YOUR TASK —
Print the line where "## Contents(ML algorithms" occurs and every line that follows it in the data below, ending with the last line, precisely as written.

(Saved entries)
-=-=-=-=-

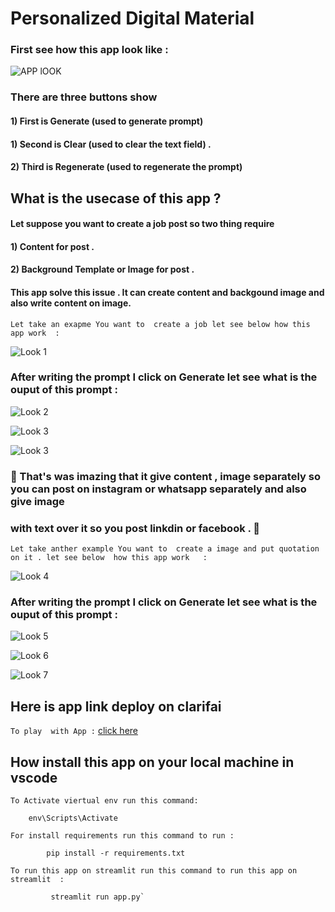 # Personalized Digital Material 

### First see how this app look like :

![APP lOOK ](https://github.com/MuhammadMudassirRaza12345/personalized_digital_material_app/blob/main/images/p1%20.png)
<!-- ![Google Certification in Python](https://github.com/MuhammadMudassirRaza12345/PYTHON-FOR-BEGINNERS/blob/main/images/google_crash_course_python.png?raw=true) -->


###  There are three buttons show

####  1) First is **Generate** (used to generate prompt)
#### 1) Second is **Clear** (used to clear the text field) .
#### 2) Third is **Regenerate**  (used to regenerate the prompt)
 



## What is the usecase of this app ?

#### Let suppose you want to create a job post so two thing require
#### 1) Content for post .
#### 2) Background Template or Image for post .  
#### This app solve this issue . It can create content and backgound image and also write content on image.

`Let take an exapme You want to  create a job let see below how this app work  :`

![Look 1 ](https://github.com/MuhammadMudassirRaza12345/personalized_digital_material_app/blob/main/images/p2%20.png)

### After writing the prompt I click  on Generate let see what is the ouput of this prompt :

![Look 2 ](https://github.com/MuhammadMudassirRaza12345/personalized_digital_material_app/blob/main/images/p3.png)

![Look 3 ](https://github.com/MuhammadMudassirRaza12345/personalized_digital_material_app/blob/main/images/p4%20.png)

![Look 3 ](https://github.com/MuhammadMudassirRaza12345/personalized_digital_material_app/blob/main/images/p5%20.png)

### 🚀 That's was imazing that it give content , image separately so you can post on instagram or whatsapp separately and also give image 
### with text over it so you post linkdin or facebook . 👀


`Let take anther example You want to  create a image and put quotation on it . let see below  how this app work   :`


![Look 4 ](https://github.com/MuhammadMudassirRaza12345/personalized_digital_material_app/blob/main/images/p6%20.png)

### After writing the prompt I click  on Generate let see what is the ouput of this prompt :

![Look 5 ](https://github.com/MuhammadMudassirRaza12345/personalized_digital_material_app/blob/main/images/p7%20.png)

![Look 6 ](https://github.com/MuhammadMudassirRaza12345/personalized_digital_material_app/blob/main/images/p8%20.png)

![Look 7 ](https://github.com/MuhammadMudassirRaza12345/personalized_digital_material_app/blob/main/images/p9%20.png)

## Here is app link deploy on clarifai
`To play  with App :` [click here](https://clarifai.com/mudassirraza12345/app1/installed_module_versions/personalized_digital_material_app)

## How install this app on your local machine in vscode 

    To Activate viertual env run this command: 
        
        env\Scripts\Activate

    For install requirements run this command to run : 
            
            pip install -r requirements.txt

    To run this app on streamlit run this command to run this app on streamlit  :
    
             streamlit run app.py`
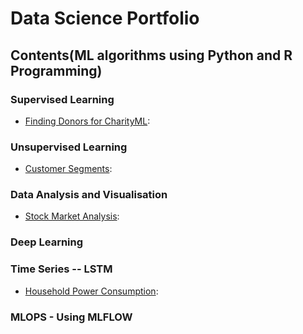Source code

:# Data Science Portfolio
## Contents(ML algorithms using Python and R Programming)
### Supervised Learning
* [Finding Donors for CharityML](https://github.com/bsk1504/ds_portfolio/blob/master/finding_donors_for_charity/finding_donors_for_charity.ipynb):

### Unsupervised Learning
* [Customer Segments](https://github.com/bsk1504/ds_portfolio/blob/master/segments_of_customer/customer_segment.ipynb):

### Data Analysis and Visualisation
* [Stock Market Analysis](https://github.com/bsk1504/ds_portfolio/blob/master/stock_market_analysis/Analysis_StockMarket.ipynb):

### Deep Learning

### Time Series -- LSTM
* [Household Power Consumption](https://github.com/bsk1504/ds_portfolio/blob/master/household_power_consumption/Multivariate_Multistep_TimeSeries_Forecasting_using_Stacked_LSTM_sequence_to_sequence_Autoencoder_in_Tensorflow_2.0_Keras.ipynb):

### MLOPS - Using MLFLOW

-=-=-=-=-

RESPONSE —
## Contents(ML algorithms using Python and R Programming)
### Supervised Learning
* [Finding Donors for CharityML](https://github.com/bsk1504/ds_portfolio/blob/master/finding_donors_for_charity/finding_donors_for_charity.ipynb):

### Unsupervised Learning
* [Customer Segments](https://github.com/bsk1504/ds_portfolio/blob/master/segments_of_customer/customer_segment.ipynb):

### Data Analysis and Visualisation
* [Stock Market Analysis](https://github.com/bsk1504/ds_portfolio/blob/master/stock_market_analysis/Analysis_StockMarket.ipynb):

### Deep Learning

### Time Series -- LSTM
* [Household Power Consumption](https://github.com/bsk1504/ds_portfolio/blob/master/household_power_consumption/Multivariate_Multistep_TimeSeries_Forecasting_using_Stacked_LSTM_sequence_to_sequence_Autoencoder_in_Tensorflow_2.0_Keras.ipynb):

### MLOPS - Using MLFLOW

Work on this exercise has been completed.